***** Data supplied *****

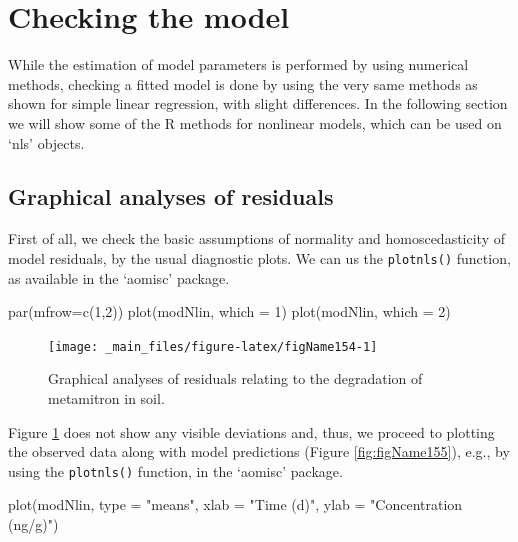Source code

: \documentclass[a4paper,12pt,oneside]{book}
\newenvironment{Shaded}{\begin{snugshade}}{\end{snugshade}}
\newcommand{\DecValTok}[1]{#1}
\newcommand{\StringTok}[1]{#1}
\newcommand{\FunctionTok}[1]{#1}
\newcommand{\AttributeTok}[1]{#1}
\newcommand{\NormalTok}[1]{#1}
\begin{document}
\hypertarget{checking-the-model}{%
\section{Checking the model}\label{checking-the-model}}

While the estimation of model parameters is performed by using numerical methods, checking a fitted model is done by using the very same methods as shown for simple linear regression, with slight differences. In the following section we will show some of the R methods for nonlinear models, which can be used on `nls' objects.

\hypertarget{graphical-analyses-of-residuals}{%
\subsection{Graphical analyses of residuals}\label{graphical-analyses-of-residuals}}

First of all, we check the basic assumptions of normality and homoscedasticity of model residuals, by the usual diagnostic plots. We can us the \texttt{plotnls()} function, as available in the `aomisc' package.

\begin{Shaded}
\begin{Highlighting}[]
\FunctionTok{par}\NormalTok{(}\AttributeTok{mfrow=}\FunctionTok{c}\NormalTok{(}\DecValTok{1}\NormalTok{,}\DecValTok{2}\NormalTok{))}
\FunctionTok{plot}\NormalTok{(modNlin, }\AttributeTok{which =} \DecValTok{1}\NormalTok{)}
\FunctionTok{plot}\NormalTok{(modNlin, }\AttributeTok{which =} \DecValTok{2}\NormalTok{)}
\end{Highlighting}
\end{Shaded}

\begin{figure}

{\centering \texttt{[image: \_main\_files/figure-latex/figName154-1]} 

}

\caption{Graphical analyses of residuals relating to the degradation of metamitron in soil.}\label{fig:figName154}
\end{figure}

Figure \ref{fig:figName154} does not show any visible deviations and, thus, we proceed to plotting the observed data along with model predictions (Figure \ref{fig:figName155}), e.g., by using the \texttt{plotnls()} function, in the `aomisc' package.

\begin{Shaded}
\begin{Highlighting}[]
\FunctionTok{plot}\NormalTok{(modNlin, }\AttributeTok{type =} \StringTok{"means"}\NormalTok{,}
        \AttributeTok{xlab =} \StringTok{"Time (d)"}\NormalTok{, }\AttributeTok{ylab =} \StringTok{"Concentration (ng/g)"}\NormalTok{)}
\end{Highlighting}
\end{Shaded}
\end{document}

*****

Each entry above is to be given again exactly, and any image in it is to be dropped.

Source code

: \documentclass[a4paper,12pt,oneside]{book}
\newenvironment{Shaded}{\begin{snugshade}}{\end{snugshade}}
\newcommand{\DecValTok}[1]{#1}
\newcommand{\StringTok}[1]{#1}
\newcommand{\FunctionTok}[1]{#1}
\newcommand{\AttributeTok}[1]{#1}
\newcommand{\NormalTok}[1]{#1}
\begin{document}
\hypertarget{checking-the-model}{%
\section{Checking the model}\label{checking-the-model}}

While the estimation of model parameters is performed by using numerical methods, checking a fitted model is done by using the very same methods as shown for simple linear regression, with slight differences. In the following section we will show some of the R methods for nonlinear models, which can be used on `nls' objects.

\hypertarget{graphical-analyses-of-residuals}{%
\subsection{Graphical analyses of residuals}\label{graphical-analyses-of-residuals}}

First of all, we check the basic assumptions of normality and homoscedasticity of model residuals, by the usual diagnostic plots. We can us the \texttt{plotnls()} function, as available in the `aomisc' package.

\begin{Shaded}
\begin{Highlighting}[]
\FunctionTok{par}\NormalTok{(}\AttributeTok{mfrow=}\FunctionTok{c}\NormalTok{(}\DecValTok{1}\NormalTok{,}\DecValTok{2}\NormalTok{))}
\FunctionTok{plot}\NormalTok{(modNlin, }\AttributeTok{which =} \DecValTok{1}\NormalTok{)}
\FunctionTok{plot}\NormalTok{(modNlin, }\AttributeTok{which =} \DecValTok{2}\NormalTok{)}
\end{Highlighting}
\end{Shaded}

\begin{figure}

{\centering \texttt{[image: \_main\_files/figure-latex/figName154-1]} 

}

\caption{Graphical analyses of residuals relating to the degradation of metamitron in soil.}\label{fig:figName154}
\end{figure}

Figure \ref{fig:figName154} does not show any visible deviations and, thus, we proceed to plotting the observed data along with model predictions (Figure \ref{fig:figName155}), e.g., by using the \texttt{plotnls()} function, in the `aomisc' package.

\begin{Shaded}
\begin{Highlighting}[]
\FunctionTok{plot}\NormalTok{(modNlin, }\AttributeTok{type =} \StringTok{"means"}\NormalTok{,}
        \AttributeTok{xlab =} \StringTok{"Time (d)"}\NormalTok{, }\AttributeTok{ylab =} \StringTok{"Concentration (ng/g)"}\NormalTok{)}
\end{Highlighting}
\end{Shaded}
\end{document}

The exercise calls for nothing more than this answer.